Aussi, remontant à pied, avec ma valise, la rue de Lyon, je décidai de ne pas m’éloigner de la gare. Je louai une chambre mansardée, peu chère, au City Hôtel, d’où je pourrais rejoindre sans tarder la gare de Lyon si l’affaire tournait mal. Ce n’est qu’en deuxième année du CFJ, enfin sûr de moi, que je m’enfonçai dans Paris pour prendre une chambre à proximité de la rue du Louvre.

Devenu un étudiant brillant, je sortis deuxième de ma promotion. Ce classement m’autorisait à briguer un stage dans un journal parisien. Je n’en eus même pas l’idée. Lyonnais, je retournerais à Lyon. C’était mon destin. J’entrai au Progrès où, si je fis quelques articles, pour l’essentiel je mettais en pages les papiers et les photos des correspondants du département de Saône-et-Loire. Quatre mois après, je me brouillai avec la direction du journal, celle-ci refusant de me libérer pour un stage rémunéré dans les institutions économiques et financières du pays. Car j’eus l’ambition de devenir un journaliste spécialisé dans l’économie. Quelle idée saugrenue ! Alors que Michel Tardieu, mon camarade de promotion, campait avec bonheur à la Caisse des dépôts et consignations, à la Banque de France ou à l’Insee, je m’y ennuyais à mourir.

Grillé à Lyon, il me fallait bien envisager de faire carrière à Paris. On sait que par une chance réellement extraordinaire j’entrai au Figaro littéraire. La chance n’a cessé ensuite de m’accompagner. Elle m’a tenu lieu d’ambition. Mes articles du Figaro littéraire et du Figaro m’ont valu d’être appelé à France Culture par Roger Vrigny, puis à Europe 1, après quoi mes chroniques de radio, associées à mes activités de journaliste spécialisé dans le livre, ont déclenché chez Jacqueline Baudrier, directrice de la première chaîne, conseillée par Yves Berger et Pierre-Jean Rémy, le désir de me confier une émission littéraire à la télévision. Tout cela s’est enchaîné sur quinze ans sans que j’eusse jamais à tirer des sonnettes. C’est à n’y pas croire !

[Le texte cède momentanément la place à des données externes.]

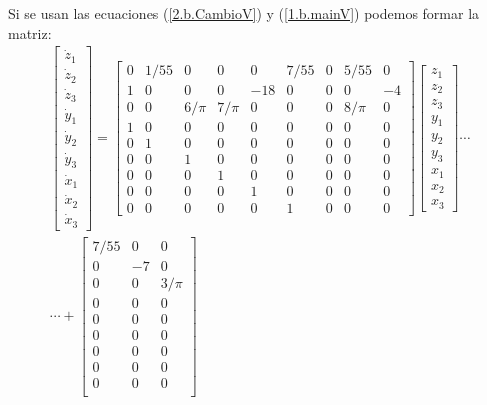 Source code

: \documentclass[letterpaper, 12pt]{article}
\begin{document}
\begin{enumerate}
\begin{enumerate}
Si se usan las ecuaciones (\ref{2.b.CambioV}) y (\ref{1.b.mainV}) podemos formar la matriz: \
\begin{multline*}
\begin{bmatrix}
\dot{z}_1\\ 
\dot{z}_2\\ 
\dot{z}_3\\ 
\dot{y}_1\\ 
\dot{y}_2\\ 
\dot{y}_3\\ 
\dot{x}_1\\ 
\dot{x}_2\\ 
\dot{x}_3
\end{bmatrix}
=
\begin{bmatrix}
0 &1/55  &0  &0  &0  &7/55  &0  &5/55  &0 \\ 
1 &0  &0  &0  &-18  &0  &0  &0  &-4 \\ 
0 &0  &6/\pi &7/\pi   &0  &0  &0  &8/\pi   &0 \\ 
1 &0  &0  &0  &0  &0  &0  &0  &0 \\ 
0 &1  &0  &0  &0  &0  &0  &0  &0 \\ 
0 &0  &1  &0  &0  &0  &0  &0  &0 \\ 
0 &0  &0  &1  &0  &0  &0  &0  &0 \\ 
0 &0  &0  &0  &1  &0  &0  &0  &0 \\ 
0 &0  &0  &0  &0  &1  &0  &0  &0 
\end{bmatrix}
\begin{bmatrix}
z_1\\ 
z_2\\ 
z_3\\ 
y_1\\ 
y_2\\ 
y_3\\ 
x_1\\ 
x_2\\ 
x_3
\end{bmatrix}
\cdots \\
\cdots +
\begin{bmatrix}
7/55 &0  &0   \\ 
0 &-7  &0   \\ 
0 &0  &3/\pi \\
0  &0  &0 \\
0  &0  &0 \\
0  &0  &0 \\
0  &0  &0 \\
0  &0  &0 \\
0  &0  &0 \\
\end{bmatrix}

\end{multline*}
\end{enumerate}
\end{enumerate}
\end{document}

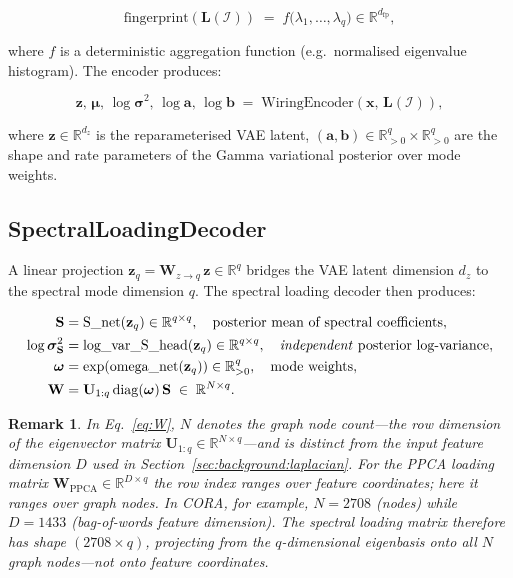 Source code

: \documentclass[11pt,a4paper]{article}
\newtheorem{remark}{Remark}
\newcommand{\Lmat}{\mathbf{L}}
\newcommand{\Umat}{\mathbf{U}}
\newcommand{\Smat}{\mathbf{S}}
\newcommand{\Wmat}{\mathbf{W}}
\newcommand{\R}{\mathbb{R}}
\begin{document}
\begin{equation}
  \text{fingerprint}(\Lmat(\mathcal{I})) \;=\; f\bigl(\lambda_1,\ldots,\lambda_q\bigr)
  \in \R^{d_{\text{fp}}},
  \label{eq:fingerprint}
\end{equation}

where $f$ is a deterministic aggregation function (e.g.\ normalised eigenvalue
histogram).  The encoder produces:

\begin{equation}
  \mathbf{z},\,\boldsymbol{\mu},\,\log\boldsymbol{\sigma}^2,\,
  \log\mathbf{a},\,\log\mathbf{b}
  \;=\; \text{WiringEncoder}(\mathbf{x},\,\Lmat(\mathcal{I})),
  \label{eq:encoder}
\end{equation}

where $\mathbf{z}\in\R^{d_z}$ is the reparameterised VAE latent,
$(\mathbf{a},\mathbf{b})\in\R^q_{>0}\times\R^q_{>0}$ are the shape and rate
parameters of the Gamma variational posterior over mode weights.

\subsection{SpectralLoadingDecoder}
\label{sec:architecture:decoder}

A linear projection $\mathbf{z}_q = \mathbf{W}_{z\to q}\,\mathbf{z} \in\R^q$ bridges
the VAE latent dimension $d_z$ to the spectral mode dimension $q$.
The spectral loading decoder then produces:

\begin{align}
  \Smat &= \text{S\_net}(\mathbf{z}_q) \in \R^{q\times q},\quad
  \text{posterior mean of spectral coefficients},
  \label{eq:S} \\
  \log\boldsymbol{\sigma}^2_{\Smat} &= \text{log\_var\_S\_head}(\mathbf{z}_q)
  \in \R^{q\times q},\quad
  \text{\emph{independent} posterior log-variance},
  \label{eq:logvarS} \\
  \boldsymbol{\omega} &= \exp(\text{omega\_net}(\mathbf{z}_q)) \in \R^q_{>0},\quad
  \text{mode weights},
  \label{eq:omega} \\
  \Wmat &= \Umat_{1:q}\,\mathrm{diag}(\boldsymbol{\omega})\,\Smat
  \;\in\; \R^{N\times q}.
  \label{eq:W}
\end{align}

\begin{remark}\label{rem:N-vs-D}
In Eq.~\eqref{eq:W}, $N$ denotes the \emph{graph node count}---the row
dimension of the eigenvector matrix $\Umat_{1:q}\in\R^{N\times q}$---and
is \emph{distinct} from the input feature dimension $D$ used in
Section~\ref{sec:background:laplacian}.  For the PPCA loading matrix
$\Wmat_{\text{PPCA}}\in\R^{D\times q}$ the row index ranges over feature
coordinates; here it ranges over graph nodes.
In CORA, for example, $N=2708$ (nodes) while $D=1433$ (bag-of-words
feature dimension).  The spectral loading matrix therefore has shape
$(2708\times q)$, projecting from the $q$-dimensional eigenbasis onto
all $N$ graph nodes---not onto feature coordinates.
\end{remark}
\end{document}
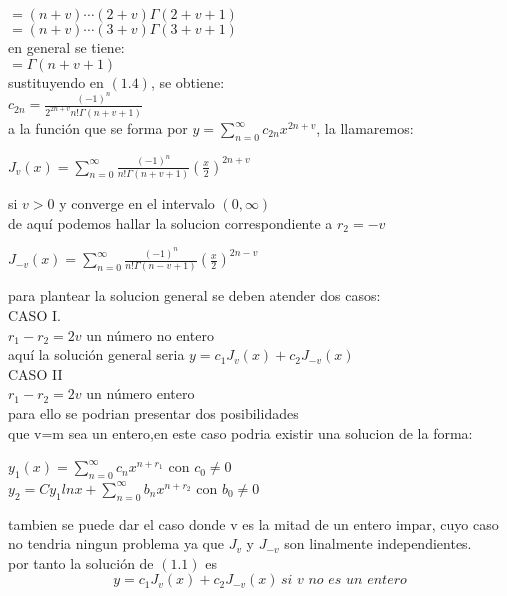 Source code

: \documentclass[12pt]{report}
\begin{document}
 \vspace{0.3 cm}
 $=(n+v)\cdots(2+v)\Gamma(2+v+1)$\\
 \vspace{0.3 cm}
 $=(n+v)\cdots(3+v)\Gamma(3+v+1)$\\
 \vspace{0.3 cm}
 en general se tiene:\\
 \vspace{0.3 cm}
 $=\Gamma(n+v+1)$\\
 \vspace{0.3 cm}
 sustituyendo en $(1.4)$, se obtiene:\\
 \vspace{0.3 cm}
$ c_{2n}=\frac{(-1)^{n}}{2^{2n+v}n!\Gamma(n+v+1)}$\\
a la funci\'on que se forma por $y=\sum_{n=0}^{\infty}c_{2n}x^{2n+v}$, la llamaremos:\\
\begin{center}
$J_{v}(x)=\sum_{n=0}^{\infty}\frac{(-1)^{n}}{n!\Gamma(n+v+1)}(\frac{x}{2})^{2n+v}$
\end{center}
 si $v>0$ y converge en el intervalo $(0,\infty)$\\
 de aqu\'i podemos hallar la solucion correspondiente a $r_{2}=-v$\\
\begin{center}
$J_{-v}(x)=\sum_{n=0}^{\infty}\frac{(-1)^{n}}{n!\Gamma(n-v+1)}(\frac{x}{2})^{2n-v}$\\
 
\end{center}
para plantear la solucion general se deben atender dos casos:\\
CASO I.\\
$r_{1}-r_{2}=2v$ un n\'umero no entero\\
aqu\'i la soluci\'on general seria $y=c_{1}J_{v}(x)+c_{2}J_{-v}(x)$\\
CASO II\\
$r_{1}-r_{2}=2v$ un n\'umero entero\\
para ello se podrian presentar dos posibilidades\\
que v=m sea un entero,en este caso podria existir una solucion de la forma:\\
\begin{center}
$y_{1}(x)=\sum_{n=0}^{\infty}c_{n}x^{n+r_{1}}$  con   $c_{0}\neq 0$\\
$y_{2}=Cy_{1}lnx+\sum_{n=0}^{\infty}b_{n}x^{n+r_{2}}$ con $b_{0}\neq 0$
\end{center}
tambien se puede dar el caso donde v es la mitad de un entero impar, cuyo caso no tendria ningun problema ya que $J_{v}$ y $J_{-v}$ son linalmente independientes.\\
por tanto la soluci\'on de $(1.1)$ es\\
\begin{equation}
y=c_{1}J_{v}(x)+c_{2}J_{-v}(x)\,si\,\,v\,\,no\,\,es\,\,un\,\,entero
\end{equation}\\
\end{document}
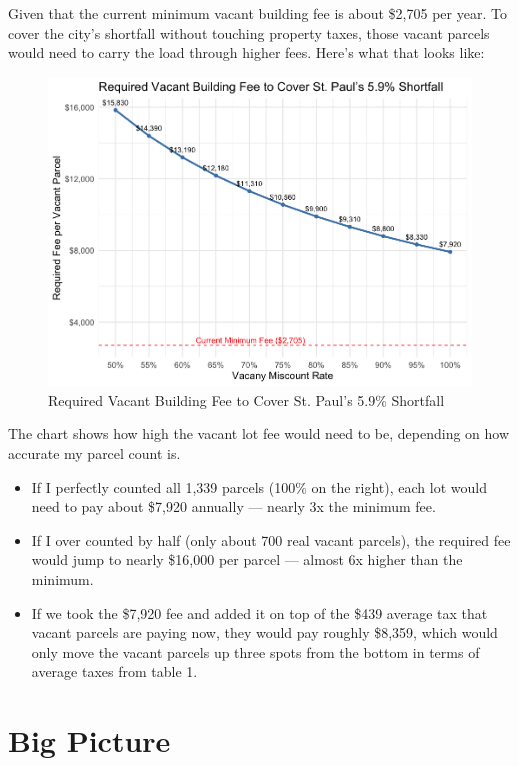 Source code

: \documentclass[12pt]{article}
\begin{document}
Given that the current minimum vacant building fee is about \$2,705 per year. To cover the city’s shortfall without touching property taxes, those vacant parcels would need to carry the load through higher fees. Here’s what that looks like:

\begin{figure}[H]
    \centering
    \includegraphics[width=0.9\linewidth]{st_paul_vacant_building_fee_graph.png}
    \caption{Required Vacant Building Fee to Cover St. Paul’s 5.9\% Shortfall}
\end{figure}

The chart shows how high the vacant lot fee would need to be, depending on how accurate my parcel count is.  

\begin{itemize}
    \item If I perfectly counted all 1,339 parcels (100\% on the right), each lot would need to pay about \$7,920 annually — nearly 3x the minimum fee.
    \item If I over counted by half (only about 700 real vacant parcels), the required fee would jump to nearly \$16,000 per parcel — almost 6x higher than the minimum.
    \item If we took the \$7,920 fee and added it on top of the \$439 average tax that vacant parcels are paying now, they would pay roughly \$8,359, which would only move the vacant parcels up three spots from the bottom in terms of average taxes from table 1.
\end{itemize}

\section*{Big Picture}
\end{document}
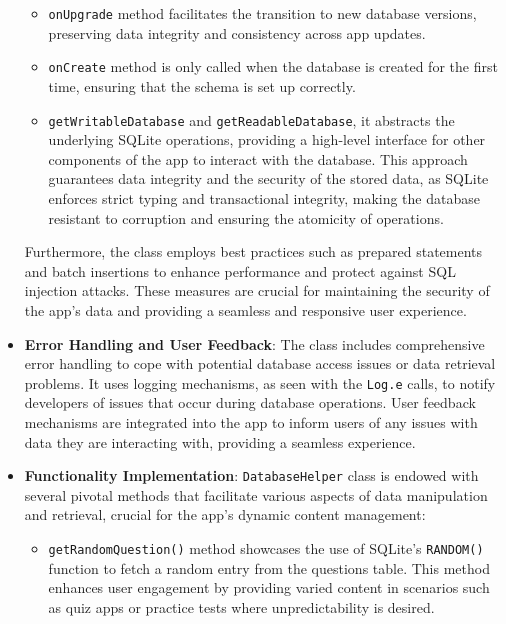 \documentclass[conference,10pt,letterpaper]{IEEEtran}
\begin{document}
\begin{itemize}
		\begin{itemize}
			\item \texttt{onUpgrade} method facilitates the transition to new database versions, preserving data integrity and consistency across app updates.
			
			\item  \texttt{onCreate} method is only called when the database is created for the first time, ensuring that the schema is set up correctly. 
			
			\item \texttt{getWritableDatabase} and \texttt{getReadableDatabase}, it abstracts the underlying SQLite operations, providing a high-level interface for other components of the app to interact with the database. This approach guarantees data integrity and the security of the stored data, as SQLite enforces strict typing and transactional integrity, making the database resistant to corruption and ensuring the atomicity of operations.
		\end{itemize}
		
		Furthermore, the class employs best practices such as prepared statements and batch insertions to enhance performance and protect against SQL injection attacks. These measures are crucial for maintaining the security of the app's data and providing a seamless and responsive user experience.
		
		\item \textbf{Error Handling and User Feedback}:
		The class includes comprehensive error handling to cope with potential database access issues or data retrieval problems. It uses logging mechanisms, as seen with the \texttt{Log.e} calls, to notify developers of issues that occur during database operations. User feedback mechanisms are integrated into the app to inform users of any issues with data they are interacting with, providing a seamless experience.
		
		\item \textbf{Functionality Implementation}:
		\texttt{DatabaseHelper} class is endowed with several pivotal methods that facilitate various aspects of data manipulation and retrieval, crucial for the app's dynamic content management:
		
		\begin{itemize}
			\item \texttt{getRandomQuestion()} method showcases the use of SQLite's \texttt{RANDOM()} function to fetch a random entry from the questions table. This method enhances user engagement by providing varied content in scenarios such as quiz apps or practice tests where unpredictability is desired.
			

\end{itemize}
\end{itemize}
\end{document}
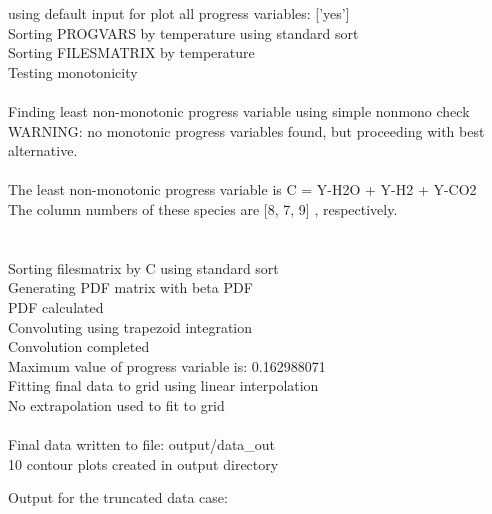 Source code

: \documentclass[11pt]{article}
\begin{document}
\hfill\begin{minipage}{\dimexpr\textwidth-3cm}

using default input for plot all progress variables:
['yes'] \\
Sorting PROGVARS by temperature using standard sort \\
Sorting FILESMATRIX by temperature \\
Testing monotonicity  \\
\\
Finding least non-monotonic progress variable using simple nonmono check \\
WARNING: no monotonic progress variables found, but proceeding with best alternative. \\
\\
The least non-monotonic progress variable is C = Y-H2O + Y-H2 + Y-CO2 \\ 
The column numbers of these species are [8, 7, 9] , respectively. \\
\\
\\
Sorting filesmatrix by C using standard sort\\
Generating PDF matrix with beta PDF\\
PDF calculated\\
Convoluting using trapezoid integration\\
Convolution completed\\
Maximum value of progress variable is: 0.162988071\\
Fitting final data to grid using linear interpolation\\
No extrapolation used to fit to grid\\
\\
Final data written to file: output/data\_out \\
10 contour plots created in output directory \\

\xdef\tpd{\the\prevdepth}
\end{minipage}

\vspace{12pt}



Output for the truncated data case:
\end{document}
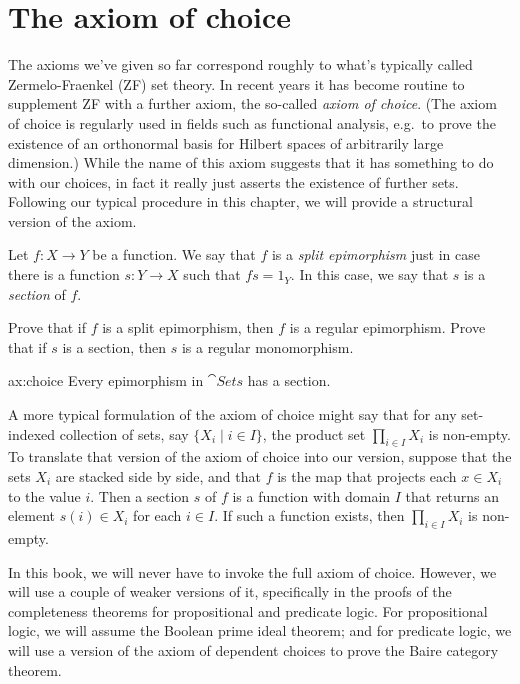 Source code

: \section{The axiom of choice}

The axioms we've given so far correspond roughly to what's typically
called Zermelo-Fraenkel (ZF) set theory.  In recent years it has
become routine to supplement ZF with a further axiom, the so-called
{\it axiom of choice}.  (The axiom of choice is regularly used in
fields such as functional analysis, e.g.\ to prove the existence of an
orthonormal basis for Hilbert spaces of arbitrarily large dimension.)
While the name of this axiom suggests that it has something to do with
our choices, in fact it really just asserts the existence of further
sets.  Following our typical procedure in this chapter, we will
provide a structural version of the axiom.

\begin{defn} Let $f:X\to Y$ be a function.  We say that $f$ is a
  \emph{split epimorphism} just in case there is a function $s:Y\to X$
  such that $fs=1_Y$. In this case, we say that $s$ is a
  \emph{section} of $f$. \end{defn}

\begin{exercise} Prove that if $f$ is a split epimorphism, then $f$ is
  a regular epimorphism.  Prove that if $s$ is a section, then $s$ is
  a regular monomorphism. \end{exercise}

\begin{axi}{ax:choice}
  Every epimorphism in $\cat{Sets}$ has a section. \end{axi}

A more typical formulation of the axiom of choice might say that for
any set-indexed collection of sets, say $\{ X_i\mid i\in I\}$, the
product set $\prod _{i\in I}X_i$ is non-empty.  To translate that
version of the axiom of choice into our version, suppose that the sets
$X_i$ are stacked side by side, and that $f$ is the map that projects
each $x\in X_i$ to the value $i$.  Then a section $s$ of $f$ is a
function with domain $I$ that returns an element $s(i)\in X_i$ for
each $i\in I$.  If such a function exists, then $\prod _{i\in I}X_i$
is non-empty.

In this book, we will never have to invoke the full axiom of choice.
However, we will use a couple of weaker versions of it, specifically
in the proofs of the completeness theorems for propositional and
predicate logic.  For propositional logic, we will assume the Boolean
prime ideal theorem; and for predicate logic, we will use a version of
the axiom of dependent choices to prove the Baire category theorem.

Ce portrait d’un homme sans ambition, qui ne doit sa réussite qu’à sa bonne étoile, est cependant en partie faux. Car si je n’ai jamais manifesté d’ambition à long terme, avec plan de carrière et postes à conquérir, chaque fois qu’une nouvelle responsabilité m’était proposée, j’y déployais une telle ardeur, tant de combativité, que cette volonté de réussir relevait évidemment de l’ambition. Par le travail je voulais justifier la confiance qui m’avait été accordée et me prouver que j’étais capable de relever le défi. Une idée fixe, une énergie implacable : je devais être irréprochable, efficace, talentueux. Le meilleur.

Mon ambition n’a jamais été tournée vers l’avenir. Elle s’est toujours concentrée, de semaine en semaine, sur le présent.